Actually, reminiscing about the Lowthers is tempting me to upload some acoustic versions of Lowthers songs so I might do that on the Lokmotiv Stockport Bandcamp page before too long.
Professionally I’m involved in music in that I’m now a piano tuner by profession.
++ Looking back in time, what would you say was the biggest highlight for you in The Lowthers?
In the beginning playing live was totally draining because of the nerves and the horrible feeling that it wasn’t coming out how we wanted it. But when we’d improved there were moments on stage and in rehearsal when it felt like we were producing a beautiful energy and it was expressing how we felt and that was a really great experience.
++ These days, aside from music, what hobbies do you have?
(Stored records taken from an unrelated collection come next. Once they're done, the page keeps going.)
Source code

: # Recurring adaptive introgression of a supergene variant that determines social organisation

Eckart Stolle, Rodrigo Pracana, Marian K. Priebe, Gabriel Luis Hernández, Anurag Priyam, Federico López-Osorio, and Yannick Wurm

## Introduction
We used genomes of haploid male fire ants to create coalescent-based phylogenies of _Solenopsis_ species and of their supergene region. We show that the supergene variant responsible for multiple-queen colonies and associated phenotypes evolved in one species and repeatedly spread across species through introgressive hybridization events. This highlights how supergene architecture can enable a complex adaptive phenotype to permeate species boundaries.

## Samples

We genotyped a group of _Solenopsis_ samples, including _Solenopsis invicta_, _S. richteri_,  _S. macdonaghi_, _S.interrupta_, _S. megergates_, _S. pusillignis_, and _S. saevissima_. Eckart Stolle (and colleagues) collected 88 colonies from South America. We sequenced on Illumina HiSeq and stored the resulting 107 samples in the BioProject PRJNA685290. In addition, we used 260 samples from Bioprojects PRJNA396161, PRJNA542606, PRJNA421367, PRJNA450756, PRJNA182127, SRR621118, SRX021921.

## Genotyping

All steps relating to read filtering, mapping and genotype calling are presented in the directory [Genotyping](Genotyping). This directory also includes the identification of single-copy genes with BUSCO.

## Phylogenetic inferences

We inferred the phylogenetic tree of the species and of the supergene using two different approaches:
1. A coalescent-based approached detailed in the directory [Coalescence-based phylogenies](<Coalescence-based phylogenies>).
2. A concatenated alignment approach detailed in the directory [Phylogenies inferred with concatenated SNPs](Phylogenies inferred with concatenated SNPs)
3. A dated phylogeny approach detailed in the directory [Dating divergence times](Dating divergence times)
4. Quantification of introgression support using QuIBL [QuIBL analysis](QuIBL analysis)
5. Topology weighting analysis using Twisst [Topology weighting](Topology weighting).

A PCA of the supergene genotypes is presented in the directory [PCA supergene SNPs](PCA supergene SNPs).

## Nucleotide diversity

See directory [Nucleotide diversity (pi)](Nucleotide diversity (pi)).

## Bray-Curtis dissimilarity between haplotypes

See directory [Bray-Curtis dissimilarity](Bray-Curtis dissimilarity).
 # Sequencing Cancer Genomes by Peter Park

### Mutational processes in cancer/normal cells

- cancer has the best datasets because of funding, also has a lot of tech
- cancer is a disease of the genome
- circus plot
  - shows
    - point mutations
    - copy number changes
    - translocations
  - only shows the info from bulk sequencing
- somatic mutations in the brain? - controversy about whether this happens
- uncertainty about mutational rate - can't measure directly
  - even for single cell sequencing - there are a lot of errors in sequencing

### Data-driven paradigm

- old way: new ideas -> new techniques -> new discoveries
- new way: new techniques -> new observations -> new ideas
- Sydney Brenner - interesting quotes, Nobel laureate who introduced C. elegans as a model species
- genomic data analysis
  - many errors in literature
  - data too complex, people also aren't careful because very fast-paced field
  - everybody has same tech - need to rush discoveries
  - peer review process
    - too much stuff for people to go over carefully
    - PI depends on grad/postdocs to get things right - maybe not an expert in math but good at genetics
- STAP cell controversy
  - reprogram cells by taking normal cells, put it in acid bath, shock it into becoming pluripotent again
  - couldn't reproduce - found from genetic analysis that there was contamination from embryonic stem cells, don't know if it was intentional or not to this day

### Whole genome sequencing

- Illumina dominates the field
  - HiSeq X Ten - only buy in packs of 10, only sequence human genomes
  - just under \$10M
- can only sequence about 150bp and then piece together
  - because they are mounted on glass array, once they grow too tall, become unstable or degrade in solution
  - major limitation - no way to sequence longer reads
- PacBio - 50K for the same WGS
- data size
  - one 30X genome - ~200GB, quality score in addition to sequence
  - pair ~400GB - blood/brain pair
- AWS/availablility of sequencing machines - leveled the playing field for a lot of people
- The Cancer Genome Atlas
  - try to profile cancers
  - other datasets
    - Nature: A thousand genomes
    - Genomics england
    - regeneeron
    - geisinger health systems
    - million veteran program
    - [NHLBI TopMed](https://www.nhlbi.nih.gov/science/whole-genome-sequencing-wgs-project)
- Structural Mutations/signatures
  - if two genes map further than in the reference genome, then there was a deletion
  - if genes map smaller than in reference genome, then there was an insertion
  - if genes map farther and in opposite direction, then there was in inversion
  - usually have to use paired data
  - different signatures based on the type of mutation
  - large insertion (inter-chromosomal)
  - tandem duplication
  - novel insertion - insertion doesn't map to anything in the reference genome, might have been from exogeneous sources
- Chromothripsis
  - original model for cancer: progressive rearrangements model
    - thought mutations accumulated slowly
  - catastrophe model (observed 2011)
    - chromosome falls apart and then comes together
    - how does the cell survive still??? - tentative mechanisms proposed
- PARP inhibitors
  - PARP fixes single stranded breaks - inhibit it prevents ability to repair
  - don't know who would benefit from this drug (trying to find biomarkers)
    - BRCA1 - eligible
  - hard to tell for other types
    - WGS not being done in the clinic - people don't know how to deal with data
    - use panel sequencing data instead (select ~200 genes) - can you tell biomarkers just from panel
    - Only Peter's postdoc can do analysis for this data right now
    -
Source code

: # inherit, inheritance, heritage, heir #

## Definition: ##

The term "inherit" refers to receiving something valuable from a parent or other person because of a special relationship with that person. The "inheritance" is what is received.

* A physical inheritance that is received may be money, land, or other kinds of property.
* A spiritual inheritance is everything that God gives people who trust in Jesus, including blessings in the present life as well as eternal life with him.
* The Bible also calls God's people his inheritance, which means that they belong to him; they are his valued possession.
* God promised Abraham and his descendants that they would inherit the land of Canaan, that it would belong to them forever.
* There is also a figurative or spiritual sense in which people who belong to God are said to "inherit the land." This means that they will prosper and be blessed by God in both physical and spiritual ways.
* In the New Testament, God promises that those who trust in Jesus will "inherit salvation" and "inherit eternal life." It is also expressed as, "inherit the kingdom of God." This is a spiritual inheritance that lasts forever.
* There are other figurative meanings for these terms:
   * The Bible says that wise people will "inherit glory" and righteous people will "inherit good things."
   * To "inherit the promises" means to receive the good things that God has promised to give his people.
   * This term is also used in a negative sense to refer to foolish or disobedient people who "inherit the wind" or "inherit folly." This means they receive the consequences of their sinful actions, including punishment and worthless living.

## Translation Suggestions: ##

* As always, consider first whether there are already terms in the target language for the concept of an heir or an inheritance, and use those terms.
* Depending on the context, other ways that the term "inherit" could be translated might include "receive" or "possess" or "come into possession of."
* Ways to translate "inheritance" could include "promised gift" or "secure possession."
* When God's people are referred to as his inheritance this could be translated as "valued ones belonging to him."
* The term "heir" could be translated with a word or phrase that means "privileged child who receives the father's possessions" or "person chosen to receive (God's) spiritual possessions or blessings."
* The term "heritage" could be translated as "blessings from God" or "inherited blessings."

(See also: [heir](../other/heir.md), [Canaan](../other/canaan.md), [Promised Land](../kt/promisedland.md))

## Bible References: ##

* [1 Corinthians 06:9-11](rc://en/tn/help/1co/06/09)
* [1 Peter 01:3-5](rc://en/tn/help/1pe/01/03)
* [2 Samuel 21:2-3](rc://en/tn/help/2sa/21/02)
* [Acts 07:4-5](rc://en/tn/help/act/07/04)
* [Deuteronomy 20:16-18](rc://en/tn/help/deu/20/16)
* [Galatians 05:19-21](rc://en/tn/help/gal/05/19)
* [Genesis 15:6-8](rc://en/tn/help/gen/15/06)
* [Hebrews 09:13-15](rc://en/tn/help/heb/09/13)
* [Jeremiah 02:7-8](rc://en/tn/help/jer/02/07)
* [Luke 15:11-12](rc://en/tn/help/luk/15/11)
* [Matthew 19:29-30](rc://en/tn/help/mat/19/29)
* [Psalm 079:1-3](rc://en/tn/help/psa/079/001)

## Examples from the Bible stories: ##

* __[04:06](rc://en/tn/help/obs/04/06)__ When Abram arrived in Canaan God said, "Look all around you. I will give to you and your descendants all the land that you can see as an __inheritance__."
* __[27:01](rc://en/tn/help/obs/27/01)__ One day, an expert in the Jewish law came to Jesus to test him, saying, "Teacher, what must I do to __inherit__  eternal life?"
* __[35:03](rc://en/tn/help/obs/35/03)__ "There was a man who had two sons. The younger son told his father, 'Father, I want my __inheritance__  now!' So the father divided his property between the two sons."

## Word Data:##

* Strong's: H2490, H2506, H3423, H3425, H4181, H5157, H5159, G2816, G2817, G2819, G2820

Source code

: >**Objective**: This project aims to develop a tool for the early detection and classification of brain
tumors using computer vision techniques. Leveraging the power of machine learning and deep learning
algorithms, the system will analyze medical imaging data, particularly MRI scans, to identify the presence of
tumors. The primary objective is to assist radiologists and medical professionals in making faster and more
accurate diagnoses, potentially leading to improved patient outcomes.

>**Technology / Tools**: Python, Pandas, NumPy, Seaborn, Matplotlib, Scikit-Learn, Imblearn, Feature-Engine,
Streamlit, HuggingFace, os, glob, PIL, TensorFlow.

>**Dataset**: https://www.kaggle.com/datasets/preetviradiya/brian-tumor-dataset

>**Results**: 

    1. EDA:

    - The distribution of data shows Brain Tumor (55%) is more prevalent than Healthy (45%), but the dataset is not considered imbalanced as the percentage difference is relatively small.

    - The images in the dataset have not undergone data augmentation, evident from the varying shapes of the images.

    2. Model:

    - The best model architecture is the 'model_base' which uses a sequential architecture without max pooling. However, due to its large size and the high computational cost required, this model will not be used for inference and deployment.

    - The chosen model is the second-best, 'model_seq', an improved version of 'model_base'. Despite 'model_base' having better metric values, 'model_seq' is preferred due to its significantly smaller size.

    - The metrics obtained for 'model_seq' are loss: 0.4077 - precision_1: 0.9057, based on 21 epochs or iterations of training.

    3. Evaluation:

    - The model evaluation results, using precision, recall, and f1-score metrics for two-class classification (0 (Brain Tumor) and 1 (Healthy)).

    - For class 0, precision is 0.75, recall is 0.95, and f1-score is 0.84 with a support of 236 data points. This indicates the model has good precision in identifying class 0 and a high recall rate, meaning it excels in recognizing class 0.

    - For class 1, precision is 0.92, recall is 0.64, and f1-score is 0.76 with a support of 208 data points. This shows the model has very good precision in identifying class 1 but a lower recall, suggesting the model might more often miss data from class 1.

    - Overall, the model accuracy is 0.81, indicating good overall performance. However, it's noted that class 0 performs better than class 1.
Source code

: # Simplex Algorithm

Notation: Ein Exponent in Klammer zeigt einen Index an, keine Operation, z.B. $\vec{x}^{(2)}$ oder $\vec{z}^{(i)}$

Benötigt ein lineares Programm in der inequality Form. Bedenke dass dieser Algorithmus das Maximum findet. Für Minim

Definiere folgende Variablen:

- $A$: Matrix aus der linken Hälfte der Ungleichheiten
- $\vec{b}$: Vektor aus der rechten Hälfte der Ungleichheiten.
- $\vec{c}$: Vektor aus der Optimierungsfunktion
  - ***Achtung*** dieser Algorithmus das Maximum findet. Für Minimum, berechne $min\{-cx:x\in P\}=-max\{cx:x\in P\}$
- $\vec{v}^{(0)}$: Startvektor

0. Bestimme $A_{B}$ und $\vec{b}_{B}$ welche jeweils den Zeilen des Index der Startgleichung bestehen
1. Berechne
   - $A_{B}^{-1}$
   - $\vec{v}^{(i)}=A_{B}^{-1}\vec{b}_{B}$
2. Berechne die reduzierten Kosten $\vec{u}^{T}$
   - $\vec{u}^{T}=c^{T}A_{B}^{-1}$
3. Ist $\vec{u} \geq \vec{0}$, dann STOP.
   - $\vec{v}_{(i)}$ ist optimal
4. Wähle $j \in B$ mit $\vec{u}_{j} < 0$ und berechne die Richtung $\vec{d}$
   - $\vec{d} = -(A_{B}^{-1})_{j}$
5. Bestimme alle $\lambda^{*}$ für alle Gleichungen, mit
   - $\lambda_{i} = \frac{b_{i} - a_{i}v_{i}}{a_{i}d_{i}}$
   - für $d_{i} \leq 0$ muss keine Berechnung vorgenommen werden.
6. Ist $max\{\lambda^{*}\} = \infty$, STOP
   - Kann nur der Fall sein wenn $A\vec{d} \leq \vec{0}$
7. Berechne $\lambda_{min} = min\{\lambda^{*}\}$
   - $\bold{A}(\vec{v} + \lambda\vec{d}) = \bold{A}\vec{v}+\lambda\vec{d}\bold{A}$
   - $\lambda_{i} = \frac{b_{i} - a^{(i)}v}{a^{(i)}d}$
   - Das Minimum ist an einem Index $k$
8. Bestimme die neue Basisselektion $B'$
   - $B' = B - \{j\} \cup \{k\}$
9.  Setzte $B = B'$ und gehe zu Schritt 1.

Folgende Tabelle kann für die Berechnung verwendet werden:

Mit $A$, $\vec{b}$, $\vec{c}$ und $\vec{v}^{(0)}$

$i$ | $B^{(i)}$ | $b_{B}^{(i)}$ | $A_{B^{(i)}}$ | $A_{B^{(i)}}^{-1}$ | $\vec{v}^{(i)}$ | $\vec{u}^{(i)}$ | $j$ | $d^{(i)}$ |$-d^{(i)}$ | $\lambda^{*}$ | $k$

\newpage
I’ve been a Barnsley FC season ticket holder for years but I’ve given up hoping that they are going to do anything glorious. I occasionally write plays but none of them have been produced beyond local amateur productions so far. My wife (Susan Elliot Wright) has become successful in the last few years as a novelist, and so she encourages me with the idea of writing prose fiction. During the long years when I couldn’t make music I really went to town on discovering new music and these days I’m hooked on music from Nigeria and Zimbabwe. I also got into studying theology which no one expected, least of all me. But music is still a massive part of my life, that and walking the dog.
++ Man U or City?
United. Sale is in between United and Altrincham, a non-league team, and I used to watch them too. But I’ve since a shameful thing and switched allegiance. In 1990 after moving to Yorkshire I started watching Barnsley FC. At that time United had just become a PLC and the last time I went to Old Trafford it was like having a box at the opera, so I’ve supported Barnsley since then but I have to say, it’s not for the faint hearted. And even though I no longer support United I still laugh at City and hate Liverpool.
++ Let’s wrap it here, anything else you’d like to add?
I’d just like to say how great it is that people are taking indie pop seriously again and that anyone who is interested in the British indie pop scene in the 80s should have a look at what was coming out of Zimbabwe at the same time, in particular artists like John Chibadura, the Four Brothers and Tryson Chimbetu and the Marxist Brothers. They’re incredible and there’s a massive indie pop overlap going on.You’ll be amazed.